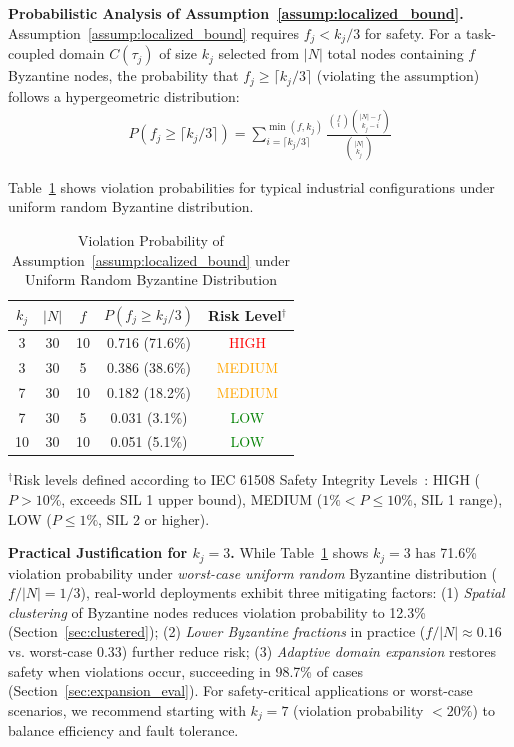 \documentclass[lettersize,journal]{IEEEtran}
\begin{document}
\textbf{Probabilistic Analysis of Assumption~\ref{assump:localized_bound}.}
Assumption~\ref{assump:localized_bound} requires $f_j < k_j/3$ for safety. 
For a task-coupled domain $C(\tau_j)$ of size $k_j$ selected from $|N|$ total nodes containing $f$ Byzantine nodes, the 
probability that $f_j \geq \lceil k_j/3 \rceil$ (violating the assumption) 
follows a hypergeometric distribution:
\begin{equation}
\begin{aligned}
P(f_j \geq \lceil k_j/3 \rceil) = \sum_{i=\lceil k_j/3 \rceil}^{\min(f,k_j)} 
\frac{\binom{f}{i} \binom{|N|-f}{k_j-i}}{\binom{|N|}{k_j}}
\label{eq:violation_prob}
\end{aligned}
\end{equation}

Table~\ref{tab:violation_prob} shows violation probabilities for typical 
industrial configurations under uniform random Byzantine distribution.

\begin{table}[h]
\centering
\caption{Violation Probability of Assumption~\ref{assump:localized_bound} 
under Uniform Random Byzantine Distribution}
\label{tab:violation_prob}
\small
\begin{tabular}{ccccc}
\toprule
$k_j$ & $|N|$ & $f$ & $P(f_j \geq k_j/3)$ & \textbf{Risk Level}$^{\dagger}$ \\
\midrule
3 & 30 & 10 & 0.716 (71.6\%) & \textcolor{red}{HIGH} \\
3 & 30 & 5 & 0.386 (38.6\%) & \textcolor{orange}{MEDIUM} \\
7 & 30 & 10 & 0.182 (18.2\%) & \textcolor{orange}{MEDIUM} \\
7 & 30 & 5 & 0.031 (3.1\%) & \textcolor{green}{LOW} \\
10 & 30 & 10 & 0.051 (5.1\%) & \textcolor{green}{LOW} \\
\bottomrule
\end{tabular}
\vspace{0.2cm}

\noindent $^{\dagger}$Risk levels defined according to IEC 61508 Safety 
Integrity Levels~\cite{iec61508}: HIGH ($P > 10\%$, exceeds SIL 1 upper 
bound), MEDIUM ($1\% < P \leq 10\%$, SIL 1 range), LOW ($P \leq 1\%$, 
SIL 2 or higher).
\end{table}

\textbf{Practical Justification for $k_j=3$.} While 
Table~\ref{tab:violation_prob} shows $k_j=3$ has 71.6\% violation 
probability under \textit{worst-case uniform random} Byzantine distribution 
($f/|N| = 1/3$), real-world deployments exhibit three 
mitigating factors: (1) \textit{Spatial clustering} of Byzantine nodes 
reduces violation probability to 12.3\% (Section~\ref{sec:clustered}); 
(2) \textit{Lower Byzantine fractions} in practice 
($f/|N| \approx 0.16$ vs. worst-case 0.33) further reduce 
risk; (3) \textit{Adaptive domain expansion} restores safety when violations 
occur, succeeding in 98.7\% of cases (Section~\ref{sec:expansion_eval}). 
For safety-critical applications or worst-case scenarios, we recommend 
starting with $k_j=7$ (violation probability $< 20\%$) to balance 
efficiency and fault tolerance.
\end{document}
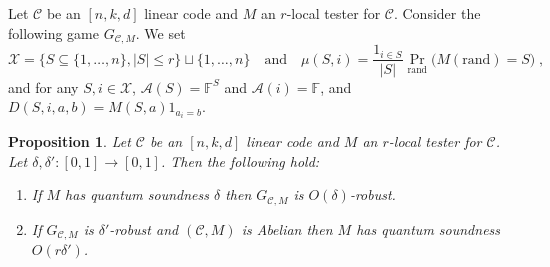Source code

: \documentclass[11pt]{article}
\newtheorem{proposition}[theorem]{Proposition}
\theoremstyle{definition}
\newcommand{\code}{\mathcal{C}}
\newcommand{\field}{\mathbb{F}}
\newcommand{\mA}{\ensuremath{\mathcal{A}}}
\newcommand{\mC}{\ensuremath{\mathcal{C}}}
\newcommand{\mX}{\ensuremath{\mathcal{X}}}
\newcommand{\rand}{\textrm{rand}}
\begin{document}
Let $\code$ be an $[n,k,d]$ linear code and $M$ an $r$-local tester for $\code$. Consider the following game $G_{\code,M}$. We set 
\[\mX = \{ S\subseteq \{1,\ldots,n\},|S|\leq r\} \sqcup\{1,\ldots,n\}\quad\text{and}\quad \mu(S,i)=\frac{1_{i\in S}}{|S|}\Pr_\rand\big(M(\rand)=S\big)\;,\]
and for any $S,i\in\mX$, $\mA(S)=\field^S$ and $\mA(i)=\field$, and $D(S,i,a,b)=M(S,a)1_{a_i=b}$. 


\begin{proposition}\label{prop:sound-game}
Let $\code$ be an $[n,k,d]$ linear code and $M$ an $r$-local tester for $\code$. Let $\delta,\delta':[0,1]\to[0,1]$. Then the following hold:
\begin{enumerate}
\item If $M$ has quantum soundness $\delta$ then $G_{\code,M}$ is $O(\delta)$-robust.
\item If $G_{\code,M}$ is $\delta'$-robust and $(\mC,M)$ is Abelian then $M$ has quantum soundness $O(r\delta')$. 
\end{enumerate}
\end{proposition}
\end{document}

# [Instructions for the task]
Please return the whole listing exactly. Do not copy its images.

# [Exercise result]
 \documentclass[lettersize,journal]{IEEEtran}
\begin{document}
\textbf{Probabilistic Analysis of Assumption~\ref{assump:localized_bound}.}
Assumption~\ref{assump:localized_bound} requires $f_j < k_j/3$ for safety. 
For a task-coupled domain $C(\tau_j)$ of size $k_j$ selected from $|N|$ total nodes containing $f$ Byzantine nodes, the 
probability that $f_j \geq \lceil k_j/3 \rceil$ (violating the assumption) 
follows a hypergeometric distribution:
\begin{equation}
\begin{aligned}
P(f_j \geq \lceil k_j/3 \rceil) = \sum_{i=\lceil k_j/3 \rceil}^{\min(f,k_j)} 
\frac{\binom{f}{i} \binom{|N|-f}{k_j-i}}{\binom{|N|}{k_j}}
\label{eq:violation_prob}
\end{aligned}
\end{equation}

Table~\ref{tab:violation_prob} shows violation probabilities for typical 
industrial configurations under uniform random Byzantine distribution.

\begin{table}[h]
\centering
\caption{Violation Probability of Assumption~\ref{assump:localized_bound} 
under Uniform Random Byzantine Distribution}
\label{tab:violation_prob}
\small
\begin{tabular}{ccccc}
\toprule
$k_j$ & $|N|$ & $f$ & $P(f_j \geq k_j/3)$ & \textbf{Risk Level}$^{\dagger}$ \\
\midrule
3 & 30 & 10 & 0.716 (71.6\%) & \textcolor{red}{HIGH} \\
3 & 30 & 5 & 0.386 (38.6\%) & \textcolor{orange}{MEDIUM} \\
7 & 30 & 10 & 0.182 (18.2\%) & \textcolor{orange}{MEDIUM} \\
7 & 30 & 5 & 0.031 (3.1\%) & \textcolor{green}{LOW} \\
10 & 30 & 10 & 0.051 (5.1\%) & \textcolor{green}{LOW} \\
\bottomrule
\end{tabular}
\vspace{0.2cm}

\noindent $^{\dagger}$Risk levels defined according to IEC 61508 Safety 
Integrity Levels~\cite{iec61508}: HIGH ($P > 10\%$, exceeds SIL 1 upper 
bound), MEDIUM ($1\% < P \leq 10\%$, SIL 1 range), LOW ($P \leq 1\%$, 
SIL 2 or higher).
\end{table}

\textbf{Practical Justification for $k_j=3$.} While 
Table~\ref{tab:violation_prob} shows $k_j=3$ has 71.6\% violation 
probability under \textit{worst-case uniform random} Byzantine distribution 
($f/|N| = 1/3$), real-world deployments exhibit three 
mitigating factors: (1) \textit{Spatial clustering} of Byzantine nodes 
reduces violation probability to 12.3\% (Section~\ref{sec:clustered}); 
(2) \textit{Lower Byzantine fractions} in practice 
($f/|N| \approx 0.16$ vs. worst-case 0.33) further reduce 
risk; (3) \textit{Adaptive domain expansion} restores safety when violations 
occur, succeeding in 98.7\% of cases (Section~\ref{sec:expansion_eval}). 
For safety-critical applications or worst-case scenarios, we recommend 
starting with $k_j=7$ (violation probability $< 20\%$) to balance 
efficiency and fault tolerance.
\end{document}
Source code

: \documentclass[11pt]{article}
\newtheorem{proposition}[theorem]{Proposition}
\theoremstyle{definition}
\newcommand{\code}{\mathcal{C}}
\newcommand{\field}{\mathbb{F}}
\newcommand{\mA}{\ensuremath{\mathcal{A}}}
\newcommand{\mC}{\ensuremath{\mathcal{C}}}
\newcommand{\mX}{\ensuremath{\mathcal{X}}}
\newcommand{\rand}{\textrm{rand}}
\begin{document}
Let $\code$ be an $[n,k,d]$ linear code and $M$ an $r$-local tester for $\code$. Consider the following game $G_{\code,M}$. We set 
\[\mX = \{ S\subseteq \{1,\ldots,n\},|S|\leq r\} \sqcup\{1,\ldots,n\}\quad\text{and}\quad \mu(S,i)=\frac{1_{i\in S}}{|S|}\Pr_\rand\big(M(\rand)=S\big)\;,\]
and for any $S,i\in\mX$, $\mA(S)=\field^S$ and $\mA(i)=\field$, and $D(S,i,a,b)=M(S,a)1_{a_i=b}$. 


\begin{proposition}\label{prop:sound-game}
Let $\code$ be an $[n,k,d]$ linear code and $M$ an $r$-local tester for $\code$. Let $\delta,\delta':[0,1]\to[0,1]$. Then the following hold:
\begin{enumerate}
\item If $M$ has quantum soundness $\delta$ then $G_{\code,M}$ is $O(\delta)$-robust.
\item If $G_{\code,M}$ is $\delta'$-robust and $(\mC,M)$ is Abelian then $M$ has quantum soundness $O(r\delta')$. 
\end{enumerate}
\end{proposition}
\end{document}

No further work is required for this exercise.